May silver see-sawed between positive and negative territory today, touching a session high of $20.17 per ounce after trading as low as $19.92 per ounce in early morning action. It eventually settled with a 0.4% loss at $19.98 per ounce.
May crude oil advanced to a session high of $100.25 per barrel after trading as low as $98.80 per barrel in morning action. However, the energy component retreated back into negative territory and settled with a 0.4% loss at $99.18 per barrel.
Apr natural gas, on the other hand, trended higher after coming off its session low of $4.36 per MMBtu. It settled 3.0% higher at $4.41 per MMBtu, just below its session high of $4.42 per MMBtu.

3:00 pm: [BRIEFING.COM] Today's trading trends remain intact going into the final hour of trading. Over the next 60 minutes, participants will be keying on two things in particular: (1) the performance of the biotech sector into the close and (2) the performance of the financial sector into the close.

How those two areas perform could very well mean the difference between a nice-sized gain for the broader market or a weak ending. Both are roughly flat at the moment.

The housing sector was front and center on today's economic calendar.

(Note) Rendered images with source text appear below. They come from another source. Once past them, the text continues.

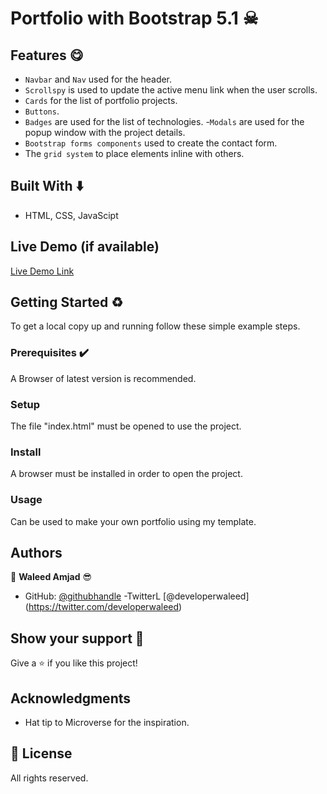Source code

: # Portfolio with Bootstrap 5.1 ☠

## Features 😋
- `Navbar` and `Nav` used for the header.
- `Scrollspy` is used to update the active menu link when the user scrolls.
- `Cards` for the list of portfolio projects.
- `Buttons`.
- `Badges` are used for the list of technologies.
-`Modals` are used  for the popup window with the project details.
- `Bootstrap forms components` used to create the contact form.
- The `grid system` to place elements inline with others.

## Built With ⬇️

- HTML, CSS, JavaScipt

## Live Demo (if available)

[Live Demo Link](caasperr.github.io)


## Getting Started ♻️

To get a local copy up and running follow these simple example steps.

### Prerequisites ✔️
A Browser of latest version is recommended.

### Setup
The file "index.html" must be opened to use the project.

### Install
A browser must be installed in order to open the project.

### Usage
Can be used to make your own portfolio using my template.

## Authors

👤 **Waleed Amjad** 😎

- GitHub: [@githubhandle](https://github.com/caasperr)
-TwitterL [@developerwaleed] (https://twitter.com/developerwaleed)

## Show your support 🌟

Give a ⭐️ if you like this project!

## Acknowledgments

- Hat tip to Microverse for the inspiration.


## 📝 License

All rights reserved.

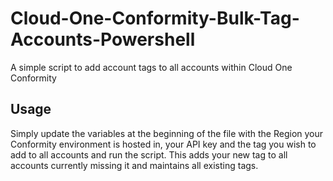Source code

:# Cloud-One-Conformity-Bulk-Tag-Accounts-Powershell
A simple script to add account tags to all accounts within Cloud One Conformity

## Usage
Simply update the variables at the beginning of the file with the Region your Conformity environment is hosted in, your API key and the tag you wish to add to all accounts and run the script. This adds your new tag to all accounts currently missing it and maintains all existing tags.
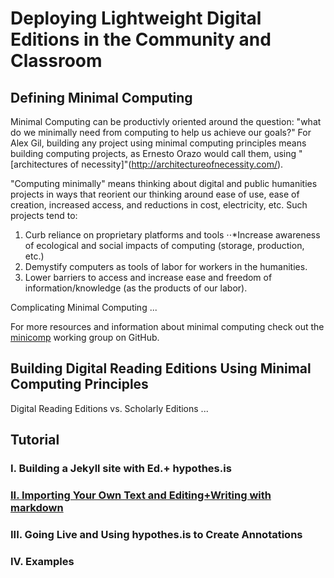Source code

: # Deploying Lightweight Digital Editions in the Community and Classroom 

## Defining Minimal Computing
Minimal Computing can be productivly oriented around the question: "what do we minimally need from computing to help us achieve our goals?" For Alex Gil, building any project using minimal computing principles means building computing projects, as Ernesto Orazo would call them, using "[architectures of necessity]"(http://architectureofnecessity.com/). 

"Computing minimally" means thinking about digital and public humanities projects in ways that reorient our thinking around ease of use, ease of creation, increased access, and reductions in cost, electricity, etc. Such projects tend to:

1. Curb reliance on proprietary platforms and tools
⋅⋅*Increase awareness of ecological and social impacts of computing (storage, production, etc.)
2. Demystify computers as tools of labor for workers in the humanities.
3. Lower barriers to access and increase ease and freedom of information/knowledge (as the products of our labor).

Complicating Minimal Computing ...

For more resources and information about minimal computing check out the [minicomp](http://go-dh.github.io/mincomp/)
working group on GitHub.

## Building Digital Reading Editions Using Minimal Computing Principles

Digital Reading Editions vs. Scholarly Editions ... 

## Tutorial

### I. Building a Jekyll site with Ed.+ hypothes.is

### [II. Importing Your Own Text and Editing+Writing with markdown](praxis-session/using-markdown.md)

### III. Going Live and Using hypothes.is to Create Annotations

### IV. Examples
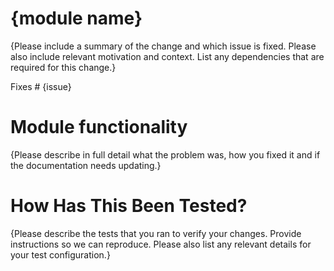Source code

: # {module name}

{Please include a summary of the change and which issue is fixed. Please also include relevant motivation and context. List any dependencies that are required for this change.}

Fixes # {issue}

# Module functionality

{Please describe in full detail what the problem was, how you fixed it and if the documentation needs updating.}

# How Has This Been Tested?

{Please describe the tests that you ran to verify your changes. Provide instructions so we can reproduce. Please also list any relevant details for your test configuration.}
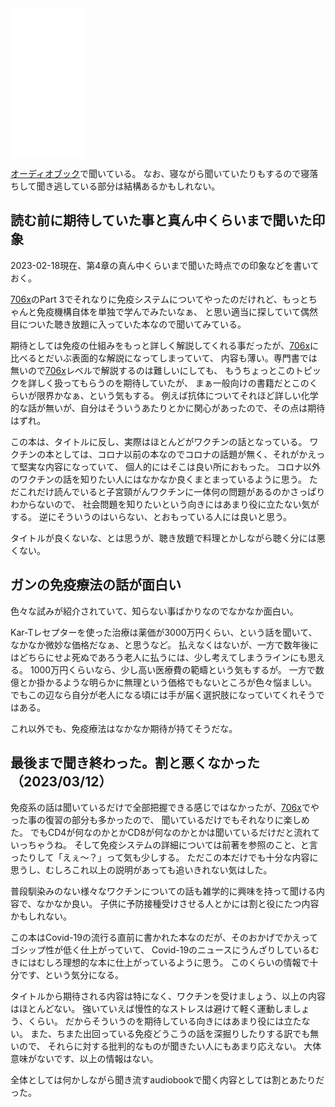 <iframe sandbox="allow-popups allow-scripts allow-modals allow-forms allow-same-origin" style="width:120px;height:240px;" marginwidth="0" marginheight="0" scrolling="no" frameborder="0" src="//rcm-fe.amazon-adsystem.com/e/cm?lt1=_blank&bc1=000000&IS2=1&bg1=FFFFFF&fc1=000000&lc1=0000FF&t=karino203-22&language=ja_JP&o=9&p=8&l=as4&m=amazon&f=ifr&ref=as_ss_li_til&asins=4065181771&linkId=55d4f69c65d0767605495961d87d23d5"></iframe>

[オーディオブック](%E3%82%AA%E3%83%BC%E3%83%87%E3%82%A3%E3%82%AA%E3%83%96%E3%83%83%E3%82%AF)で聞いている。
なお、寝ながら聞いていたりもするので寝落ちして聞き逃している部分は結構あるかもしれない。

## 読む前に期待していた事と真ん中くらいまで聞いた印象

2023-02-18現在、第4章の真ん中くらいまで聞いた時点での印象などを書いておく。

[706x](706x)のPart 3でそれなりに免疫システムについてやったのだけれど、もっとちゃんと免疫機構自体を単独で学んでみたいなぁ、
と思い適当に探していて偶然目についた聴き放題に入っていた本なので聞いてみている。

期待としては免疫の仕組みをもっと詳しく解説してくれる事だったが、[706x](706x)に比べるとだいぶ表面的な解説になってしまっていて、
内容も薄い。専門書では無いので[706x](706x)レベルで解説するのは難しいにしても、
もうちょっとこのトピックを詳しく扱ってもらうのを期待していたが、
まぁ一般向けの書籍だとこのくらいが限界かなぁ、という気もする。
例えば抗体についてそれほど詳しい化学的な話が無いが、自分はそういうあたりとかに関心があったので、その点は期待はずれ。

この本は、タイトルに反し、実際はほとんどがワクチンの話となっている。
ワクチンの本としては、コロナ以前の本なのでコロナの話題が無く、それがかえって堅実な内容になっていて、
個人的にはそこは良い所におもった。
コロナ以外のワクチンの話を知りたい人にはなかなか良くまとまっているように思う。
ただこれだけ読んでいると子宮頸がんワクチンに一体何の問題があるのかさっぱりわからないので、
社会問題を知りたいという向きにはあまり役に立たない気がする。
逆にそういうのはいらない、とおもっている人には良いと思う。

タイトルが良くないな、とは思うが、聴き放題で料理とかしながら聴く分には悪くない。

## ガンの免疫療法の話が面白い

色々な試みが紹介されていて、知らない事ばかりなのでなかなか面白い。

Kar-Tレセプターを使った治療は薬価が3000万円くらい、という話を聞いて、
なかなか微妙な価格だなぁ、と思うなど。
払えなくはないが、一方で数年後にはどちらにせよ死ぬであろう老人に払うには、少し考えてしまうラインにも思える。
1000万円くらいなら、少し高い医療費の範疇という気もするが。
一方で数億とか掛かるような明らかに無理という価格でもないところが色々悩ましい。
でもこの辺なら自分が老人になる頃には手が届く選択肢になっていてくれそうではある。

これ以外でも、免疫療法はなかなか期待が持てそうだな。

## 最後まで聞き終わった。割と悪くなかった（2023/03/12）

免疫系の話は聞いているだけで全部把握できる感じではなかったが、[706x](706x)でやった事の復習の部分も多かったので、
聞いているだけでもそれなりに楽しめた。
でもCD4が何なのかとかCD8が何なのかとかは聞いているだけだと流れていっちゃうね。
そして免疫システムの詳細については前著を参照のこと、と言ったりして「えぇ〜？」って気も少しする。
ただこの本だけでも十分な内容に思うし、むしろこれ以上の説明があっても追いきれない気はした。

普段馴染みのない様々なワクチンについての話も雑学的に興味を持って聞ける内容で、なかなか良い。
子供に予防接種受けさせる人とかには割と役にたつ内容かもしれない。

この本はCovid-19の流行る直前に書かれた本なのだが、そのおかげでかえってゴシップ性が低く仕上がっていて、
Covid-19のニュースにうんざりしているむきにはむしろ理想的な本に仕上がっているように思う。
このくらいの情報で十分です、という気分になる。

タイトルから期待される内容は特になく、ワクチンを受けましょう、以上の内容はほとんどない。
強いていえば慢性的なストレスは避けて軽く運動しましょう、くらい。
だからそういうのを期待している向きにはあまり役には立たない。
また、ちまた出回っている免疫どうこうの話を深掘りしたりする訳でも無いので、
それらに対する批判的なものが聞きたい人にもあまり応えない。
大体意味がないです、以上の情報はない。

全体としては何かしながら聞き流すaudiobookで聞く内容としては割とあたりだった。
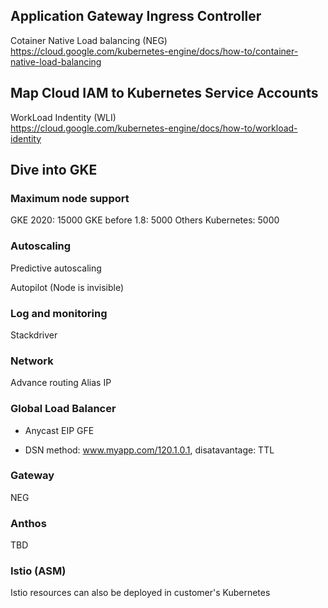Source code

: ## Application Gateway Ingress Controller
Cotainer Native Load balancing (NEG)
https://cloud.google.com/kubernetes-engine/docs/how-to/container-native-load-balancing


## Map Cloud IAM to Kubernetes Service Accounts
WorkLoad Indentity (WLI)  
https://cloud.google.com/kubernetes-engine/docs/how-to/workload-identity


## Dive into GKE

### Maximum node support
GKE 2020: 15000
GKE before 1.8: 5000
Others Kubernetes: 5000

### Autoscaling
Predictive autoscaling

Autopilot (Node is invisible)

### Log and monitoring
Stackdriver

### Network
Advance routing
Alias IP

### Global Load Balancer
+ Anycast EIP GFE

+ DSN method: www.myapp.com/120.1.0.1, disatavantage: TTL

### Gateway
NEG

### Anthos
TBD

### Istio (ASM)
Istio resources can also be deployed in customer's Kubernetes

Tomorrow there will be an industrial focus with the Durable Goods Orders report for February. The Briefing.com consensus estimate expects a 1.0% gain in durable orders and a 0.3% gain, excluding transportation.

2:30 pm: [BRIEFING.COM] It's shaping up to be a battle to the finish. The blue chip averages continue to outperform on some broad-based participation, yet the tech-heavy Nasdaq (+0.2%), the small-cap Russell 2000 (+0.2%), and the S&P Midcap 400 Index (+0.1% continue to trade with more reserve.

Concerns about market momentum showing signs of cracking have kept buying efforts in check, yet those concerns have been seen and denounced before, so the buy-the-dip crowd isn't walking away easily.

Strikingly, one of the big losers in today's session is the CBOE Volatility Index (VIX 14.20, -0.89). It is down 5.9% today and trading at its lowest level since March 7, which preceded the biotech sell-off by nearly two weeks.

2:00 pm: [BRIEFING.COM] The major indices are showing some resilience to selling efforts, having bounced back from repeated efforts that were persistent for most of the morning trade.

At this juncture, nine out of ten sectors are sporting a gain. The lone holdout is the consumer discretionary sector (-0.6%), which is being pressured by weakness in the media, restaurant, and apparel industry groups. Some relatively disappointing second quarter and full-year guidance from Carnival Corp. (CCL 37.87, -2.13) is also acting as a weight.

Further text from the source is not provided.